===== Raw data
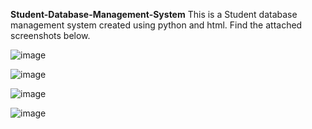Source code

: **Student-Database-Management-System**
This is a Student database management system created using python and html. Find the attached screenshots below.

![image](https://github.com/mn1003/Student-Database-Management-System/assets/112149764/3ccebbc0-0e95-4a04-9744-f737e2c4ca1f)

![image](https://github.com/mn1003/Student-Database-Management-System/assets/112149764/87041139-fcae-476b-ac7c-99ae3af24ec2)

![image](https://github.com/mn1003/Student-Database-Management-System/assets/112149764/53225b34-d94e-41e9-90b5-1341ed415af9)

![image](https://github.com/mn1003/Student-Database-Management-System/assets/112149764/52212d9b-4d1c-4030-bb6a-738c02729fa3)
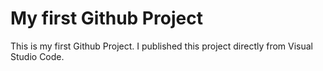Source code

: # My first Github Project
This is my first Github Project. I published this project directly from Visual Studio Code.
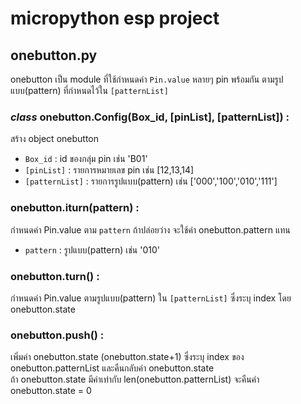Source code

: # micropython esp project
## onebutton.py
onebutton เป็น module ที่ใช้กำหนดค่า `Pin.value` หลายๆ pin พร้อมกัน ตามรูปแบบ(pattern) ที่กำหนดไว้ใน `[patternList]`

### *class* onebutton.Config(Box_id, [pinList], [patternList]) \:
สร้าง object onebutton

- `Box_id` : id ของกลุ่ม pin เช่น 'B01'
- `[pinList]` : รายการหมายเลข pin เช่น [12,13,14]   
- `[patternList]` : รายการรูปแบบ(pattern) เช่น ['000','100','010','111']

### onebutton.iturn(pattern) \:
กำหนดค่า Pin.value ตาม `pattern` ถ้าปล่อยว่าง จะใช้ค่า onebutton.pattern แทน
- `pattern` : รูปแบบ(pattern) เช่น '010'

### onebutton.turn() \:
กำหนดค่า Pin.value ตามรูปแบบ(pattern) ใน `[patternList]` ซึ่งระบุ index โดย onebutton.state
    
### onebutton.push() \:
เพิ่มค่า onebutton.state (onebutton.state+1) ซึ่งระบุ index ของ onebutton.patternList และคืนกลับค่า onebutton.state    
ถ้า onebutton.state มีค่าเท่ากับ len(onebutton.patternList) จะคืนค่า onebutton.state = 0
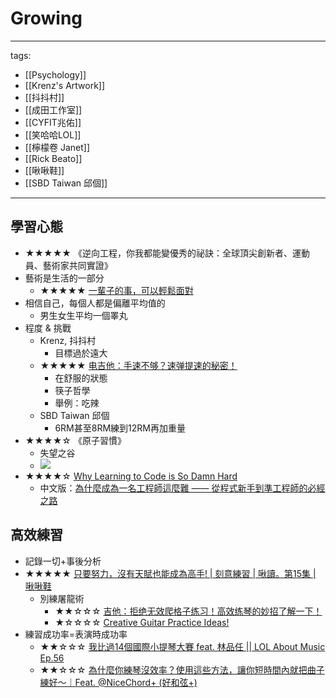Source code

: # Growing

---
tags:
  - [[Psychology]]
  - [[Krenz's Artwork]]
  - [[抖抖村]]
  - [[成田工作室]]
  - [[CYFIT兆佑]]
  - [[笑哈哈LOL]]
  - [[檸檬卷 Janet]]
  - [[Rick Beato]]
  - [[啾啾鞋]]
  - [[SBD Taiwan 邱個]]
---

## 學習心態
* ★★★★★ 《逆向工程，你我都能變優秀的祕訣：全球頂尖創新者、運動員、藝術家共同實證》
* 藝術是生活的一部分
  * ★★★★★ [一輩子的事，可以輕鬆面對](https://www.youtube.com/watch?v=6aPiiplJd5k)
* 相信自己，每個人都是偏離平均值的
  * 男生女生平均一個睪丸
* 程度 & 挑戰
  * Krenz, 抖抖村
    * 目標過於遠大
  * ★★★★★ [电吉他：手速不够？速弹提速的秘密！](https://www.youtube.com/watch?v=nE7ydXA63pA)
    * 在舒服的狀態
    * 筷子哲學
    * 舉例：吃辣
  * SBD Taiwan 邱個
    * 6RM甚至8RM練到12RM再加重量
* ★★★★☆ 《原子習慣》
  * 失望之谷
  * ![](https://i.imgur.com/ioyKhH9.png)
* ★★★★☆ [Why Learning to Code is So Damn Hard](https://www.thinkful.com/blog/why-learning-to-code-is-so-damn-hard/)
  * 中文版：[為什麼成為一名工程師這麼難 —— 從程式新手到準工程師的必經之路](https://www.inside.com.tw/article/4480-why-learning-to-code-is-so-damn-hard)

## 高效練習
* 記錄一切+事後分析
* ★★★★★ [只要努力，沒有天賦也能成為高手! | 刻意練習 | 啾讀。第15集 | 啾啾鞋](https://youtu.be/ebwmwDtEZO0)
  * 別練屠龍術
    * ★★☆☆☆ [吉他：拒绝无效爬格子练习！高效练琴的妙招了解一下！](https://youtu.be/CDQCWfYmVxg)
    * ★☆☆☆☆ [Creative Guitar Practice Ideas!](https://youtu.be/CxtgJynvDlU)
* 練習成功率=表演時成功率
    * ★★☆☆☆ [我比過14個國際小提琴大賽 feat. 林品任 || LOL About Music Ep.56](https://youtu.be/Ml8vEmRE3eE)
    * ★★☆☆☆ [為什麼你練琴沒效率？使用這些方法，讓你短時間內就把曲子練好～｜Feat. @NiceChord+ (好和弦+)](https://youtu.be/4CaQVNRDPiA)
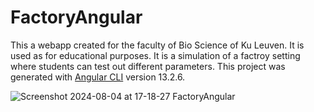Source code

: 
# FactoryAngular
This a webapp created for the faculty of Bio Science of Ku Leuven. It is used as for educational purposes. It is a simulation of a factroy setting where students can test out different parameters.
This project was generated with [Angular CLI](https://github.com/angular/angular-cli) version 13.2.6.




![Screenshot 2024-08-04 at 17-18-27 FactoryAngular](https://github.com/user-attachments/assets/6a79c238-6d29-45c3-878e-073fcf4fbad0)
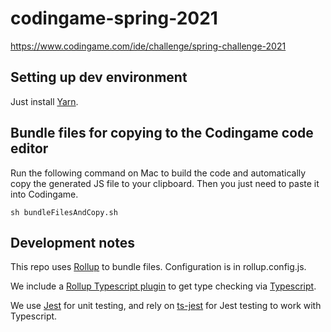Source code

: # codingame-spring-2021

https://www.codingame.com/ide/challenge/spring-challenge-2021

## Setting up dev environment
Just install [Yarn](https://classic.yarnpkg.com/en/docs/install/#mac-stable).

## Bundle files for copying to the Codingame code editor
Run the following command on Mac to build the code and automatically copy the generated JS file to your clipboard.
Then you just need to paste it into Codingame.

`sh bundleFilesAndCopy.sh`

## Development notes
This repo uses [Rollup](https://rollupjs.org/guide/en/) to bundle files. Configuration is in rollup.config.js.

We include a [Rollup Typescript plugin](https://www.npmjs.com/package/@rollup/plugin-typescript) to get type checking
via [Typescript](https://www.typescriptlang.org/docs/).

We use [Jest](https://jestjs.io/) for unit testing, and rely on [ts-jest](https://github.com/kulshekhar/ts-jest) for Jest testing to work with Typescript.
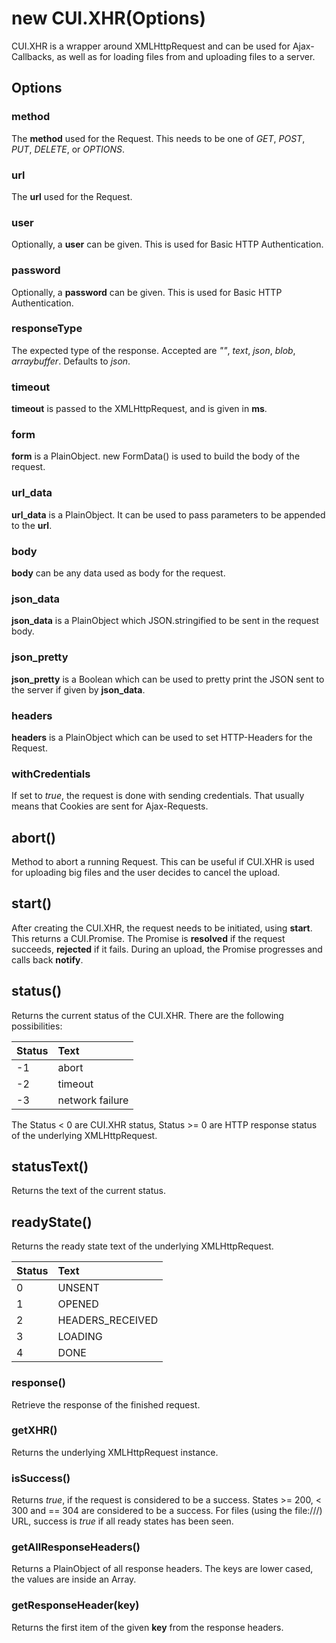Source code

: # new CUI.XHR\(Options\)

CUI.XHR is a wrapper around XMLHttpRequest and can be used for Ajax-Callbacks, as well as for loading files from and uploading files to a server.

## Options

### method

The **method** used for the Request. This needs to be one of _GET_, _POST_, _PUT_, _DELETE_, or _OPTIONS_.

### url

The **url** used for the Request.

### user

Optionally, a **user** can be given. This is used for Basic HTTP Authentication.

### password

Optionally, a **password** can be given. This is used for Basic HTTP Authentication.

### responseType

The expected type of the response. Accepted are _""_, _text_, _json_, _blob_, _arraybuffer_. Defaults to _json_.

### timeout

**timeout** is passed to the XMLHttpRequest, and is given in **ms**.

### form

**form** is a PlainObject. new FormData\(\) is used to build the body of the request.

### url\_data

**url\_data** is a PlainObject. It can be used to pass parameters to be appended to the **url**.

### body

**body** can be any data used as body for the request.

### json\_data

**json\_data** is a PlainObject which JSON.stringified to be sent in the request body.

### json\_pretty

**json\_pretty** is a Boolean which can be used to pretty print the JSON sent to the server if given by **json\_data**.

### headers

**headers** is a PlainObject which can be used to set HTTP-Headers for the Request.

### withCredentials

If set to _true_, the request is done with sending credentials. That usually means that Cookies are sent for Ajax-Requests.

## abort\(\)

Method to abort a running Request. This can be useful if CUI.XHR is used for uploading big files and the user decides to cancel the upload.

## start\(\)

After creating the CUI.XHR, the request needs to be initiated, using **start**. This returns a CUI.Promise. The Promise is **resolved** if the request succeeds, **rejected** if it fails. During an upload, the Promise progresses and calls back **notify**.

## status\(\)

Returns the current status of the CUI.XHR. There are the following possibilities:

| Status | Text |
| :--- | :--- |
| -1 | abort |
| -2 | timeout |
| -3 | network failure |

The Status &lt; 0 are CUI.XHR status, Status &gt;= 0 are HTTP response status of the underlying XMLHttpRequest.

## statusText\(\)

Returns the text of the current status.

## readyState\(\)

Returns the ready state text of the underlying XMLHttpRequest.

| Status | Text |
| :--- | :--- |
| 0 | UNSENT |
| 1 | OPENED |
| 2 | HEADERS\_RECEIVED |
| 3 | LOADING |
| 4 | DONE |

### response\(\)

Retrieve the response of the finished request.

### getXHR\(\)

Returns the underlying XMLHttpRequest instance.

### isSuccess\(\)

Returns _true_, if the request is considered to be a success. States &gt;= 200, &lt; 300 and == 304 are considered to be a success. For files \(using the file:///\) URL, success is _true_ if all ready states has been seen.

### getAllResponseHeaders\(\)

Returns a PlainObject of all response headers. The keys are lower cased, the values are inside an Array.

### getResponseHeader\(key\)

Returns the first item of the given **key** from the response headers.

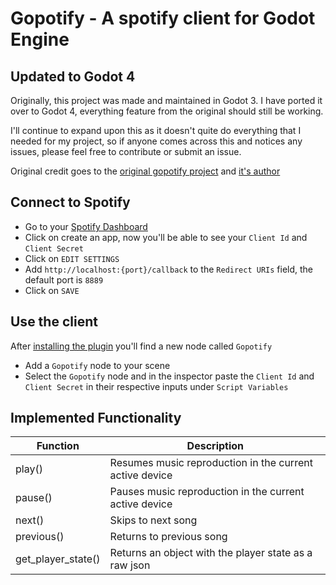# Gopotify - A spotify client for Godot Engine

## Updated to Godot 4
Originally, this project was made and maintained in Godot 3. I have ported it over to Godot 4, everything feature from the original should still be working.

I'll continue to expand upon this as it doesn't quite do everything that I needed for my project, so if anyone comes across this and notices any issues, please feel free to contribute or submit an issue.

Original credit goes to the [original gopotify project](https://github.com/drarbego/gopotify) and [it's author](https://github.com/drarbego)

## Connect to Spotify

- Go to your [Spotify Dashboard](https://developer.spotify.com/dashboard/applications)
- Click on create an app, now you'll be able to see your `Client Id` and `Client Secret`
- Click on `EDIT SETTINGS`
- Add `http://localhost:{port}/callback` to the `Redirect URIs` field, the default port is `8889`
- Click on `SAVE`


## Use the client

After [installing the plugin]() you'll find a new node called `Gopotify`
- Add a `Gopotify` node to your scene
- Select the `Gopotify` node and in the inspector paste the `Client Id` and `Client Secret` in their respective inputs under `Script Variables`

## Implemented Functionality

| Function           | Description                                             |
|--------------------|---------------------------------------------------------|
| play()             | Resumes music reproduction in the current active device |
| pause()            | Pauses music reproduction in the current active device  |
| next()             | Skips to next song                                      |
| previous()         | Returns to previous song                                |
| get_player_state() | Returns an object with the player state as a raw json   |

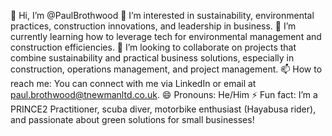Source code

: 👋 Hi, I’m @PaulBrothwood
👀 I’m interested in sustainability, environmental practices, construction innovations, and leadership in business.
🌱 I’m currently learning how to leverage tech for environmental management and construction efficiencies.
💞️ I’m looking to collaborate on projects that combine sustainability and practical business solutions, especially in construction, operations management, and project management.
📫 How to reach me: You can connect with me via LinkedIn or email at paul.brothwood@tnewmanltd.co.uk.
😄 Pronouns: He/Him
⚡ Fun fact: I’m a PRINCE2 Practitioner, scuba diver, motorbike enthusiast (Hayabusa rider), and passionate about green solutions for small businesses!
==========
* **What you should do**
Pull out all lines from the entries above that include the word "ตามร".

* **Response for this exercise**
onebutton เป็น module ที่ใช้กำหนดค่า `Pin.value` หลายๆ pin พร้อมกัน ตามรูปแบบ(pattern) ที่กำหนดไว้ใน `[patternList]`
กำหนดค่า Pin.value ตามรูปแบบ(pattern) ใน `[patternList]` ซึ่งระบุ index โดย onebutton.state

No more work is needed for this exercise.